→ **Prompt**
Please show all lines of the records that include "ggplot".

→ **Task data**
● ● ● ● ●

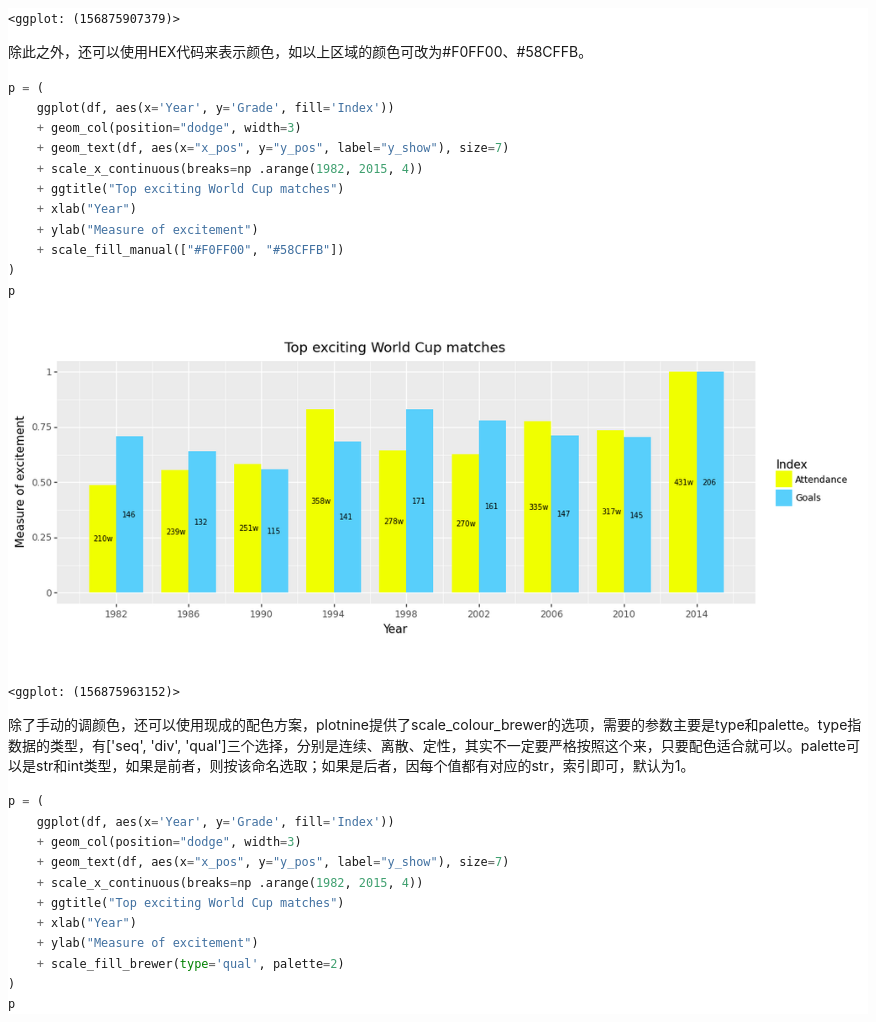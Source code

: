



    <ggplot: (156875907379)>



除此之外，还可以使用HEX代码来表示颜色，如以上区域的颜色可改为#F0FF00、#58CFFB。


```python
p = (
    ggplot(df, aes(x='Year', y='Grade', fill='Index'))
    + geom_col(position="dodge", width=3)
    + geom_text(df, aes(x="x_pos", y="y_pos", label="y_show"), size=7)
    + scale_x_continuous(breaks=np .arange(1982, 2015, 4))
    + ggtitle("Top exciting World Cup matches")
    + xlab("Year")
    + ylab("Measure of excitement")
    + scale_fill_manual(["#F0FF00", "#58CFFB"])
)
p
```


​    
![png](WorldCupVisualization_files/WorldCupVisualization_29_0.png)
​    





    <ggplot: (156875963152)>



除了手动的调颜色，还可以使用现成的配色方案，plotnine提供了scale_colour_brewer的选项，需要的参数主要是type和palette。type指数据的类型，有['seq', 'div', 'qual']三个选择，分别是连续、离散、定性，其实不一定要严格按照这个来，只要配色适合就可以。palette可以是str和int类型，如果是前者，则按该命名选取；如果是后者，因每个值都有对应的str，索引即可，默认为1。


```python
p = (
    ggplot(df, aes(x='Year', y='Grade', fill='Index'))
    + geom_col(position="dodge", width=3)
    + geom_text(df, aes(x="x_pos", y="y_pos", label="y_show"), size=7)
    + scale_x_continuous(breaks=np .arange(1982, 2015, 4))
    + ggtitle("Top exciting World Cup matches")
    + xlab("Year")
    + ylab("Measure of excitement")
    + scale_fill_brewer(type='qual', palette=2)
)
p
```
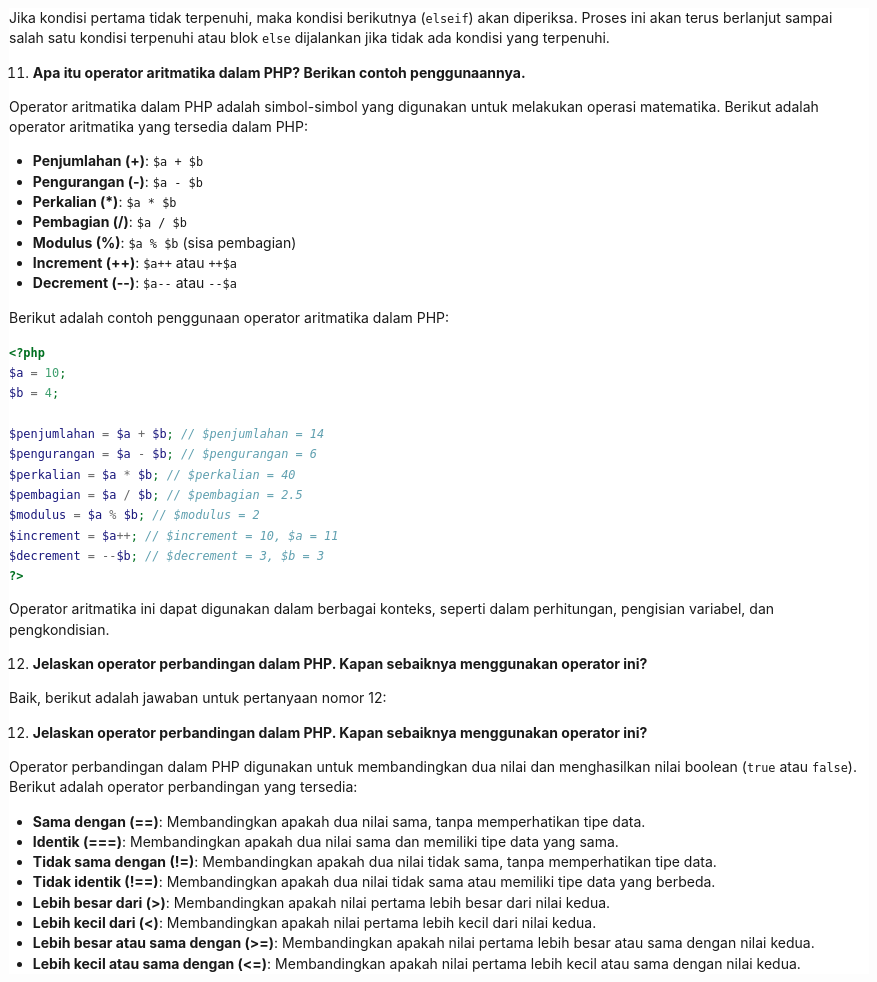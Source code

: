 Jika kondisi pertama tidak terpenuhi, maka kondisi berikutnya (`elseif`) akan diperiksa. Proses ini akan terus berlanjut sampai salah satu kondisi terpenuhi atau blok `else` dijalankan jika tidak ada kondisi yang terpenuhi.

11. **Apa itu operator aritmatika dalam PHP? Berikan contoh penggunaannya.**

Operator aritmatika dalam PHP adalah simbol-simbol yang digunakan untuk melakukan operasi matematika. Berikut adalah operator aritmatika yang tersedia dalam PHP:

- **Penjumlahan (+)**: `$a + $b`
- **Pengurangan (-)**: `$a - $b`
- **Perkalian (*)**: `$a * $b`
- **Pembagian (/)**: `$a / $b`
- **Modulus (%)**: `$a % $b` (sisa pembagian)
- **Increment (++)**: `$a++` atau `++$a`
- **Decrement (--)**: `$a--` atau `--$a`

Berikut adalah contoh penggunaan operator aritmatika dalam PHP:

```php
<?php
$a = 10;
$b = 4;

$penjumlahan = $a + $b; // $penjumlahan = 14
$pengurangan = $a - $b; // $pengurangan = 6
$perkalian = $a * $b; // $perkalian = 40
$pembagian = $a / $b; // $pembagian = 2.5
$modulus = $a % $b; // $modulus = 2
$increment = $a++; // $increment = 10, $a = 11
$decrement = --$b; // $decrement = 3, $b = 3
?>
```

Operator aritmatika ini dapat digunakan dalam berbagai konteks, seperti dalam perhitungan, pengisian variabel, dan pengkondisian.

12. **Jelaskan operator perbandingan dalam PHP. Kapan sebaiknya menggunakan operator ini?**

Baik, berikut adalah jawaban untuk pertanyaan nomor 12:

12. **Jelaskan operator perbandingan dalam PHP. Kapan sebaiknya menggunakan operator ini?**

Operator perbandingan dalam PHP digunakan untuk membandingkan dua nilai dan menghasilkan nilai boolean (`true` atau `false`). Berikut adalah operator perbandingan yang tersedia:

- **Sama dengan (==)**: Membandingkan apakah dua nilai sama, tanpa memperhatikan tipe data.
- **Identik (===)**: Membandingkan apakah dua nilai sama dan memiliki tipe data yang sama.
- **Tidak sama dengan (!=)**: Membandingkan apakah dua nilai tidak sama, tanpa memperhatikan tipe data.
- **Tidak identik (!==)**: Membandingkan apakah dua nilai tidak sama atau memiliki tipe data yang berbeda.
- **Lebih besar dari (>)**: Membandingkan apakah nilai pertama lebih besar dari nilai kedua.
- **Lebih kecil dari (<)**: Membandingkan apakah nilai pertama lebih kecil dari nilai kedua.
- **Lebih besar atau sama dengan (>=)**: Membandingkan apakah nilai pertama lebih besar atau sama dengan nilai kedua.
- **Lebih kecil atau sama dengan (<=)**: Membandingkan apakah nilai pertama lebih kecil atau sama dengan nilai kedua.
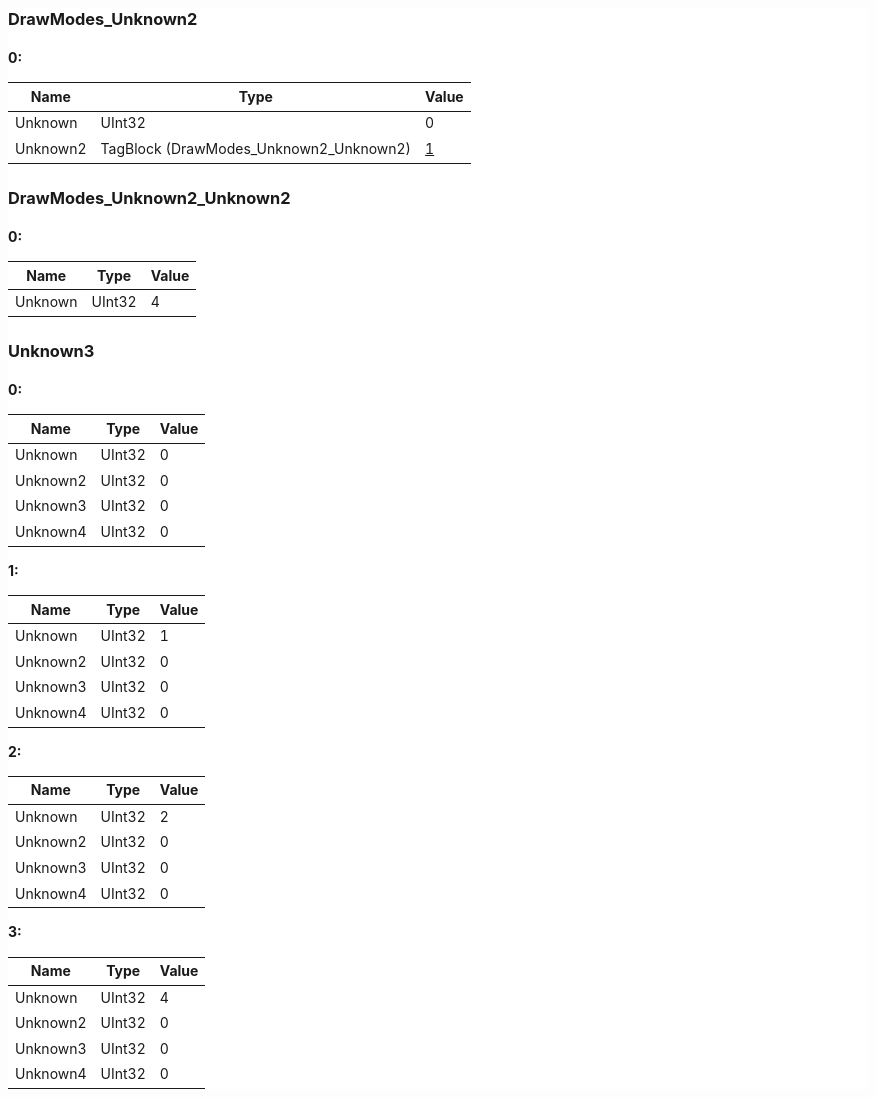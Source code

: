 
### DrawModes_Unknown2

**0:**

Name	| Type	| Value
---	|---	|---	|
Unknown	|UInt32	|0
Unknown2	|TagBlock (DrawModes_Unknown2_Unknown2)	|[1](#drawmodes_unknown2_unknown2)


### DrawModes_Unknown2_Unknown2

**0:**

Name	| Type	| Value
---	|---	|---	|
Unknown	|UInt32	|4


### Unknown3

**0:**

Name	| Type	| Value
---	|---	|---	|
Unknown	|UInt32	|0
Unknown2	|UInt32	|0
Unknown3	|UInt32	|0
Unknown4	|UInt32	|0


**1:**

Name	| Type	| Value
---	|---	|---	|
Unknown	|UInt32	|1
Unknown2	|UInt32	|0
Unknown3	|UInt32	|0
Unknown4	|UInt32	|0


**2:**

Name	| Type	| Value
---	|---	|---	|
Unknown	|UInt32	|2
Unknown2	|UInt32	|0
Unknown3	|UInt32	|0
Unknown4	|UInt32	|0


**3:**

Name	| Type	| Value
---	|---	|---	|
Unknown	|UInt32	|4
Unknown2	|UInt32	|0
Unknown3	|UInt32	|0
Unknown4	|UInt32	|0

● ● ● ● ●

→ **Result below**
    <ggplot: (156875907379)>
    ggplot(df, aes(x='Year', y='Grade', fill='Index'))
    <ggplot: (156875963152)>
    ggplot(df, aes(x='Year', y='Grade', fill='Index'))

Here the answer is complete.